Mantle Cell lymphoma can have a histologic pattern of diffuse, nodular, or mantle zone or can be a combination of all. Most cases are composed exclusively of small to medium-sized lymphoid cells, with slightly irregular or “notched” nuclei. On histologic review, tumor cells are usually monomorphous small to medium-sized B lymphocytes with irregular nuclei. The degree of irregularity is usually, but not always, less than that of the centrocytes found in germinal centers and follicular lymphoma.

History and Physical

Patients present with complaints of fever, weight loss, or night sweats, also known as B symptoms. Systemic B symptoms are more common in patients with a high-grade variant of non-Hodgkin lymphoma. More than two-thirds of the patient presents with painless peripheral lymphadenopathy. Waxing and waning episodes of lymphadenopathy, along with other symptoms, can be seen in low-grade lymphoma. Patients have different presentations and vary according to the site involved. Clinical features of the patients according to the subtypes, are:

  • Burkitt Lymphoma – Patients often have rapidly increasing tumor masses. This type of lymphoma may present with tumor lysis syndrome.
  • Endemic (African) – form may have a jaw or facial bone tumors in 50 to 60 percent of cases. The primary involvement of the abdomen is less common. The primary tumor can spread to extranodal sites like the mesentery, ovary, testis, kidney, breast, and meninges.
  • The non-endemic (sporadic) – form involves the abdomen and presents most often with massive ascites, involving the distal ileum, stomach cecum and/or mesentery, bone marrow. Symptoms related to bowel obstruction or gastrointestinal bleeding, often having features of acute appendicitis or intussusception can be seen. Approximately 25 percent of cases have involvement of the jaw or facial bones. If Lymphadenopathy is present, it is usually localized. Bone marrow and CNS involvement is seen in 30 and 15 percent of cases, respectively, at the time of initial presentation, but are more common in the recurrent or treatment-resistant disease.
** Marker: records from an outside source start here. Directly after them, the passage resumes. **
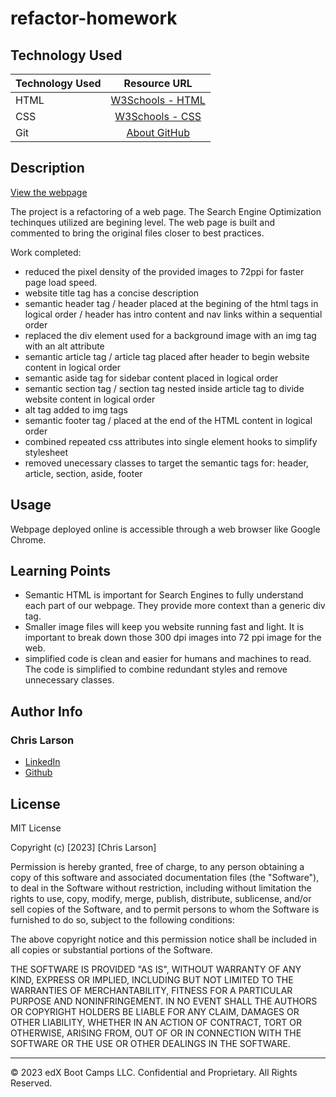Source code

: # refactor-homework

## Technology Used 

| Technology Used         | Resource URL           | 
| ------------- |:-------------:| 
| HTML    | [W3Schools - HTML](https://www.w3schools.com/html/html_intro.asp) | 
| CSS     | [W3Schools - CSS](https://www.w3schools.com/css/css_intro.asp)      |   
| Git       | [About GitHub](https://git-scm.com/about)     |    

## Description 

[View the webpage](https://chlarson74.github.io/refactor-homework/)

The project is a refactoring of a web page. The Search Engine Optimization techinques utilized are begining level. The web page is built and commented to bring the original files closer to best practices.

Work completed:
- reduced the pixel density of the provided images to 72ppi for faster page load speed.
- website title tag has a concise description
- semantic header tag / header placed at the begining of the html tags in logical order / header has intro content and nav links within a sequential order
- replaced the div element used for a background image with an img tag with an alt attribute
- semantic article tag / article tag placed after header to begin website content in logical order
- semantic aside tag for sidebar content placed in logical order
- semantic section tag / section tag nested inside article tag to divide website content in logical order
- alt tag added to img tags
- semantic footer tag / placed at the end of the HTML content in logical order
- combined repeated css attributes into single element hooks to simplify stylesheet
- removed unecessary classes to target the semantic tags for: header, article, section, aside, footer


## Usage 

Webpage deployed online is accessible through a web browser like Google Chrome.


## Learning Points 

- Semantic HTML is important for Search Engines to fully understand each part of our webpage. They provide more context than a generic div tag.
- Smaller image files will keep you website running fast and light. It is important to break down those 300 dpi images into 72 ppi image for the web.
- simplified code is clean and easier for humans and machines to read. The code is simplified to combine redundant styles and remove unnecessary classes.

## Author Info


### Chris Larson


* [LinkedIn](https://www.linkedin.com/in/christian-larson-6208a43b/)
* [Github](https://github.com/chlarson74)


## License
MIT License

Copyright (c) [2023] [Chris Larson]

Permission is hereby granted, free of charge, to any person obtaining a copy
of this software and associated documentation files (the "Software"), to deal
in the Software without restriction, including without limitation the rights
to use, copy, modify, merge, publish, distribute, sublicense, and/or sell
copies of the Software, and to permit persons to whom the Software is
furnished to do so, subject to the following conditions:

The above copyright notice and this permission notice shall be included in all
copies or substantial portions of the Software.

THE SOFTWARE IS PROVIDED "AS IS", WITHOUT WARRANTY OF ANY KIND, EXPRESS OR
IMPLIED, INCLUDING BUT NOT LIMITED TO THE WARRANTIES OF MERCHANTABILITY,
FITNESS FOR A PARTICULAR PURPOSE AND NONINFRINGEMENT. IN NO EVENT SHALL THE
AUTHORS OR COPYRIGHT HOLDERS BE LIABLE FOR ANY CLAIM, DAMAGES OR OTHER
LIABILITY, WHETHER IN AN ACTION OF CONTRACT, TORT OR OTHERWISE, ARISING FROM,
OUT OF OR IN CONNECTION WITH THE SOFTWARE OR THE USE OR OTHER DEALINGS IN THE
SOFTWARE.

---

© 2023 edX Boot Camps LLC. Confidential and Proprietary. All Rights Reserved.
Kidney, testis, ovary, and breast can also be involved.
  • Immunodeficiency-related Burkitt Lymphoma – have a presentation according to the signs or symptoms related to the underlying immunodeficiency (e.g., AIDS, congenital immunodeficiency, acquired immunodeficiency due to hematopoietic or solid organ transplantation). Immunodeficiency-related cases most often involve lymph nodes, bone marrow, and CNS.
  • Mantle cell Lymphoma – Most patients with mantle cell lymphoma have advanced-stage disease at diagnosis (70 percent). Approximately 75 percent of patients initially present with lymphadenopathy, the extranodal disease is the primary presentation in the remaining 25 percent. Common sites of involvement include the lymph nodes, spleen (45 to 60 percent), Waldeyer’s ring, bone marrow (>60 percent), blood (13 to 77 percent), and extranodal sites, such as the gastrointestinal tract, breast, pleura, and orbit. Up to one-third of patients have systemic B symptoms, such as fever, night sweats, and unintentional weight loss, at presentation.
  • Gastrointestinal Lymphoma – Usually presents with nonspecific symptoms such as epigastric pain or discomfort, anorexia, weight loss, nausea and/or vomiting, occult GI bleeding, and/or early satiety.
  • Primary central nervous system (CNS) lymphoma – Patients with primary central nervous system (CNS) lymphoma may present with headache, lethargy, focal neurologic deficits, seizures, paralysis, spinal cord compression, or lymphomatous meningitis. Involved lymphoid sites should be carefully examined. These include Waldeyer’s ring (tonsils, the base of the tongue, nasopharynx), cervical, supraclavicular, axillary, inguinal, femoral, mesenteric, retroperitoneal nodal sites should be examined. The liver and spleen should be examined. A Head and neck examination should be done. Enlargement of preauricular nodes and tonsillar asymmetry suggests nodal and extranodal involvement of the head and neck, including Waldeyer’s ring. Orbital structures like the eyelid, extraocular muscles, lacrimal apparatus, conjunctivae can be involved in the marginal zone, mantle cell lymphoma, and primary central nervous lymphoma (Primary CNS lymphoma). Therefore, these structures should be examined Mediastinal involvement can be seen in primary mediastinal large B cell lymphoma or due to secondary spread. Patients with mediastinal involvement can present with a persistent cough, chest discomfort, or without any clinical symptoms, but patients usually have an abnormal chest X-ray. Superior vena cava syndrome can be part of the clinical presentation.  The involvement of retroperitoneal, mesenteric, and pelvic nodes is common in most histologic subtypes of NHL. Ascites may be present due to lymphatic obstruction, which is usually chylous.
  • Testicular NHL – is the most common malignancy involving the testis in men over age 60. It usually presents as a mass and comprises 1 percent of all NHL, and 2 percent of all extranodal lymphomas.
  • Epidural spinal cord compression (ESCC) – can cause irreversible loss of motor, sensory, and/or autonomic function. NHL is thought to first involve the paraspinal soft tissues and then invade the cord via the vertebral foramen without first causing bony destruction.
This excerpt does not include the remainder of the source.